Project Think Climate Initiative yang didukung oleh IDRC Canada dan Oak Foundation mengadakan pelatihan internal terkait kesetaraan gender bagi para staff KEMITRAAN pada bulan Oktober 2021. Kegiatan ini bertujuan untuk meningkatkan pengetahuan dan pemahaman para staff KEMITRAAN terkait kesetaraan dan kepekaan gender khususnya di lingkungan kerja dan kegiatan sehari-hari.
Pelatihan ini dianggap penting karena KEMITRAAN menilai bahwa pengarustamaan isu gender dan kelompok-kelompok termarjinalkan merupakan bagian integral dalam mencapai misi organisasi yang tertuang dalam dokumen Rencana Strategis KEMITRAAN 2017 – 2021.
“To promote and institutionalize good governance principles in Indonesian society through implementing harmonized reform programs to strengthen public service governance, deepen democracy, improve security and justice and improve economic and environmental governance. Consideration of gender equality and the needs of marginalized groups are integral to achieving our mission”.
Pelatihan internal ini dibimbing oleh pakar kesetaraan gender Elisabeth A.S. Dewi (Nophie), Ph.D, yang juga Ketua Jurusan Ilmu Hubungan Internasional Universitas Parahyangan, Bandung, Jawa Barat dan difasilitasi oleh Gregorius Tjaidjadi. Pelatihan ini diikuti oleh 22 staff, terdiri dari delapan kali pertemuan dengan metode tak hanya teori, melainkan juga berdiskusi secara aktif terkait isu-isu kesetaraan gender di kehidupan sehari-hari.
Pada pelatihan perdana, peserta diajak untuk menonton dan mendiskusikan film berjudul Whale Rider, sebuah drama yang menceritakan dinamika gadis Maori bernama Paikea Apirana, usia dua belas tahun yang ingin menjadi kepala suku perempuan pertama. Setelah menonton, peserta pelatihan dibagi dalam beberapa kelompok dan diberi tugas untuk menyampaikan pembelajaran apa saja yang didapat dari film tersebut.
“Pembelajaran dari film ini adalah meskipun perempuan dan laki-laki memiliki hak yang sama, akan tetapi untuk mendapatkan posisi yang strategis perempuan membutuhkan lebih banyak effort dibandingkan laki-laki. Hal ini akibat dari norma, adat istiadat dan budaya yang sudah turun temurun dan sulit diubah. Kecuali ada orang yang berani mengubah dengan cara raising their voice, “jelas Belinda, salah satu peserta pelatihan.
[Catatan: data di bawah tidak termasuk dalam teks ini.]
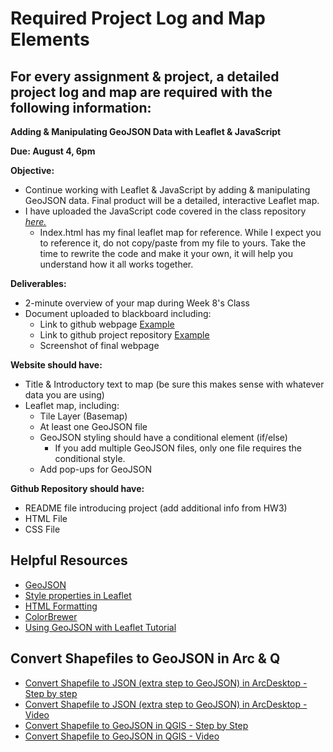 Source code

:<!-- .slide: data-background="./Images/header.svg" data-background-repeat="none" data-background-size="40% 40%" data-background-position="center 10%" class="header" -->
# Required Project Log and Map Elements 

## For every assignment & project, a detailed project log and map are required with the following information: 

**Adding & Manipulating GeoJSON Data with Leaflet & JavaScript**

**Due:  August 4, 6pm**

**Objective:** 
- Continue working with Leaflet & JavaScript by adding & manipulating GeoJSON data.  Final product will be a detailed, interactive Leaflet map.  
- I have uploaded the JavaScript code covered in the class repository [*here.*](https://github.com/shelleyhoover/upp465example/tree/master/week7)
  - Index.html has my final leaflet map for reference. While I expect you to reference it, do not copy/paste
from my file to yours. Take the time to rewrite the code and make it your own, it will help you understand
how it all works together.

**Deliverables:** 
- 2-minute overview of your map during Week 8's Class
- Document uploaded to blackboard including: 
  - Link to github webpage  [Example](https://shelleyhoover.github.io/upp465example/)
  - Link to github project repository [Example](https://github.com/shelleyhoover/upp465example)
  - Screenshot of final webpage

**Website should have:** 
- Title & Introductory text to map (be sure this makes sense with whatever data you are using) 
- Leaflet map, including:
  - Tile Layer (Basemap)  
  - At least one GeoJSON file
  - GeoJSON styling should have a conditional element (if/else) 
  	- If you add multiple GeoJSON files, only one file requires the conditional style.  
  - Add pop-ups for GeoJSON

**Github Repository should have:**
- README file introducing project (add additional info from HW3)
- HTML File
- CSS File

## Helpful Resources
- [GeoJSON](https://geojson.org/)
- [Style properties in Leaflet](https://leafletjs.com/reference-1.6.0.html#path)
- [HTML Formatting](https://www.w3schools.com/html/html_formatting.asp)
- [ColorBrewer](https://colorbrewer2.org/#type=sequential&scheme=BuGn&n=3)
- [Using GeoJSON with Leaflet Tutorial](https://leafletjs.com/examples/geojson/)

## Convert Shapefiles to GeoJSON in Arc & Q
- [Convert Shapefile to JSON (extra step to GeoJSON) in ArcDesktop - Step by step](https://pro.arcgis.com/en/pro-app/latest/tool-reference/conversion/features-to-json.htm)
- [Convert Shapefile to JSON (extra step to GeoJSON) in ArcDesktop - Video](https://www.youtube.com/watch?v=o1IrCJO6yM4)
- [Convert Shapefile to GeoJSON in QGIS - Step by Step](https://gist.github.com/YKCzoli/b7f5ff0e0f641faba0f47fa5d16c4d8d)
- [Convert Shapefile to GeoJSON in QGIS - Video](https://www.youtube.com/watch?v=K9648vyQEFM)

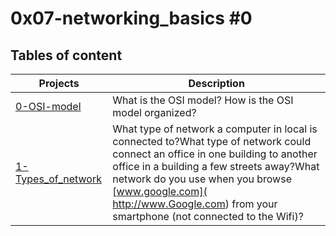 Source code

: # 0x07-networking_basics #0

## Tables of content

| Projects | Description |
|--------- | ----------- |
|[0-OSI-model](0-OSI_model) | What is the OSI model? How is the OSI model organized? |
|[1-Types_of_network](1-types_of_network) | What type of network a computer in local is connected to?What type of network could connect an office in one building to another office in a building a few streets away?What network do you use when you browse [www.google.com]( http://www.Google.com) from your smartphone (not connected to the Wifi)? |
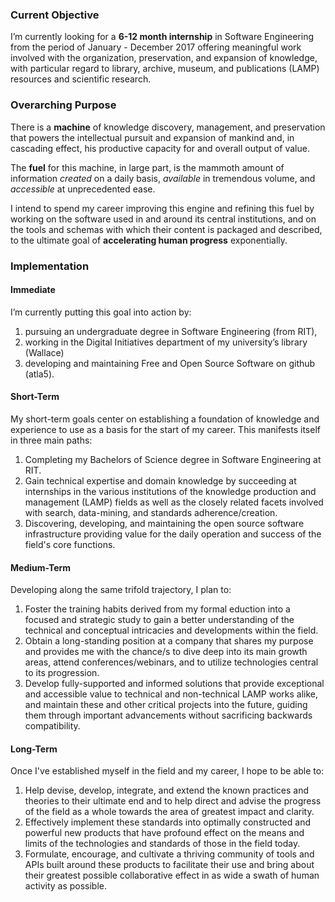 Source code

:### Current Objective ###

I’m currently looking for a **6-12 month internship** in Software Engineering
from the period of January - December 2017 offering meaningful work involved
with the organization, preservation, and expansion of knowledge, with particular
regard to library, archive, museum, and publications (LAMP) resources and
scientific research.

### Overarching Purpose ###

There is a **machine** of knowledge discovery, management, and preservation that
powers the intellectual pursuit and expansion of mankind and, in cascading
effect, his productive capacity for and overall output of value.

The **fuel** for this machine, in large part, is the mammoth amount of
information _created_ on a daily basis, _available_ in tremendous volume, and
_accessible_ at unprecedented ease.

I intend to spend my career improving this engine and refining this fuel by
working on the software used in and around its central institutions, and on the
tools and schemas with which their content is packaged and described, to the
ultimate goal of **accelerating human progress** exponentially.  

### Implementation ###

#### Immediate ####

I’m currently putting this goal into action by:
1. pursuing an undergraduate degree in Software Engineering (from RIT),
2. working in the Digital Initiatives department of my university’s library (Wallace)
3. developing and maintaining Free and Open Source Software on github (atla5).

#### Short-Term ####

My short-term goals center on establishing a foundation of knowledge and
  experience to use as a basis for the start of my career. This manifests itself
  in three main paths:

  1. Completing my Bachelors of Science degree in Software Engineering at RIT.
  2. Gain technical expertise and domain knowledge by succeeding at internships
     in the various institutions of the knowledge production and management
     (LAMP) fields as well as the closely related facets involved with search,
      data-mining, and standards adherence/creation.
  3. Discovering, developing, and maintaining the open source software infrastructure
     providing value for the daily operation and success of the field's core functions.

#### Medium-Term ####

Developing along the same trifold trajectory, I plan to:

  1. Foster the training habits derived from my formal eduction into a
     focused and strategic study to gain a better understanding of the
     technical and conceptual intricacies and developments within the field.
  2. Obtain a long-standing position at a company that shares my purpose and
     provides me with the chance/s to dive deep into its main growth areas,
     attend conferences/webinars, and to utilize technologies central to its
     progression.
  3. Develop fully-supported and informed solutions that provide exceptional and
     accessible value to technical and non-technical LAMP works alike, and
     maintain these and other critical projects into the future, guiding them
     through important advancements without sacrificing backwards compatibility.

#### Long-Term ####

Once I've established myself in the field and my career, I hope to be able to:

  1. Help devise, develop, integrate, and extend the known practices and
     theories to their ultimate end and to help direct and advise the progress
     of the field as a whole towards the area of greatest impact and clarity.
  2. Effectively implement these standards into optimally constructed and
     powerful new products that have profound effect on the means and limits
     of the technologies and standards of those in the field today.
  3. Formulate, encourage, and cultivate a thriving community of tools and APIs
     built around these products to facilitate their use and bring about their
     greatest possible collaborative effect in as wide a swath of human activity
     as possible.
Foto 1 : Para peserta mengutarakan pendapatnya mengenai film Whale Rider
Sementara pada sesi kedua, peserta diajak mengidentifikasi definisi, konsep seks dan gender di dalam kehidupan sehari-hari, baik sebagai pribadi maupun bagian dari komunitas.
“Seks dan gender adalah dua hal berbeda, namun sering dicampuradukkan sehingga menimbulkan ketidakwajaran,” papar Nophie.
Foto 2 : Elisabeth Dewi (Nophie), pengajar kesetaraan gender memaparkan perbedaan seks dan gender
Nophie menjelaskan bahwa konsep gender erat kaitannya dengan budaya patriarki yang membuat posisi perempuan tidak setara dengan laki-laki. Konsep yang langgeng selama ribuan tahun ini semakin menguat ketika dunia memasuki zaman feodalisme. Pada zaman ini, konsep kepemilikan semakin tegas, dan pembagian tugas berdasarkan nilai-nilai gender diperkenalkan.
Para peserta antusias mengikuti pelatihan ini. Mereka banyak berdiskusi hal-hal yang terkait dengan seks dan gender, termasuk terkait sifat-sifat laki-laki dan perempuan yang berlaku di masyarakat berdasarkan konstruksi sosial.
Dari kedua sesi tersebut di atas, semua bersepakat bahwa isu-isu yang berkaitan dengan gender tidak hanya bicara tentang perempuan saja, namun juga berkaitan dengan relasi antara perempuan dan laki-laki. Pembelajaran ini akan dilakukan secara bertahap agar semua peserta dapat memahami, meresapi dan merefleksikan ke dalam kehidupan sehari-hari, baik dilingkungan keluarga, pekerjaan, dan masyarakat.